THE landscape of Teesside might not be obviously beautiful. But to me that’s exactly the word I would use to describe this melting pot of British industry.
From the vivid intensity of molten steel being poured in foundries to the early morning light which catches the rooftops of the fisherman huts, this is a place of colour, of drama and of beauty.
And it’s not just the sights, but the sounds too, from the howling gales which whistle through the sand dunes to the distinct calls of bird-life on the estuary punctured by the bellowing horn of yet another monstrous tanker as it navigates itself into the port,
As a student at Teesside University in the early 1990s, for a few years that industrial coastline was my inspiration. I remember the struggles of trying to draw whilst shivering at the same time, the relief when the sun appeared through the dark plumes of smoke. I remember too the metronomic movements of the small fishing boats floating on the tide off South Gare and the weird and wonderful conversations with locals who have braved the elements for so long that they’d become immune to the harshness. Back then, luxury came in the form a sandwich wrapped in foil and a swig of coffee from a flask. Absolute bliss.
That and so much more is why the decision to mothball the Redcar steel plant fills me with deep sadness. I was born and bred on Teesside and appreciate how integral steel-making is to this vastly deprived area. After returning from Royal Navy duty my grandad worked there for several years, my mother was a buyer for ICI before it was dismantled and sold off to overseas investors and my father was a sales manager for a crane hire company that relied heavily on steel from Redcar. I also have friends, with families, who I spent my childhood with who are about to be made redundant.

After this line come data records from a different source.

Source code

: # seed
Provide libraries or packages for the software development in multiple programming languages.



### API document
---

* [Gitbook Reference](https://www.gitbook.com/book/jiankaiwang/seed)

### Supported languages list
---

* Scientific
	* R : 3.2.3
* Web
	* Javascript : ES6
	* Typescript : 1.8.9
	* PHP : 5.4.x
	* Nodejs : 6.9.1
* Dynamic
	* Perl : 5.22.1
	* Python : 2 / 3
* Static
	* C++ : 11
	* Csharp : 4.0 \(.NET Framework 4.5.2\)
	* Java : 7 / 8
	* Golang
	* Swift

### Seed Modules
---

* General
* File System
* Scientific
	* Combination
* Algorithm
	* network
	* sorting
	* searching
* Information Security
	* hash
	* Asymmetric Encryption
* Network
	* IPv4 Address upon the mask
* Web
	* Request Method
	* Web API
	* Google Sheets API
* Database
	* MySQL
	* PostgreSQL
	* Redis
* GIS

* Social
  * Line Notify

Everyone who lives or has lived on Teesside knows somebody who has “built the world”. Teesside steel is everywhere and we should never ever forget that fact.
I no longer live in the place I grew up. I moved a few miles south and am now an artist at the Yorkshire Post, but the culture and heritage of that place is written through me like a stick of rock.
One day, when I am washed up like an old lifebuoy, I will return there and hopefully spend as many hours down there as I did in my youth. Teesside is a canvas that would take pride of place in any gallery and one which needs to be preserved for ever.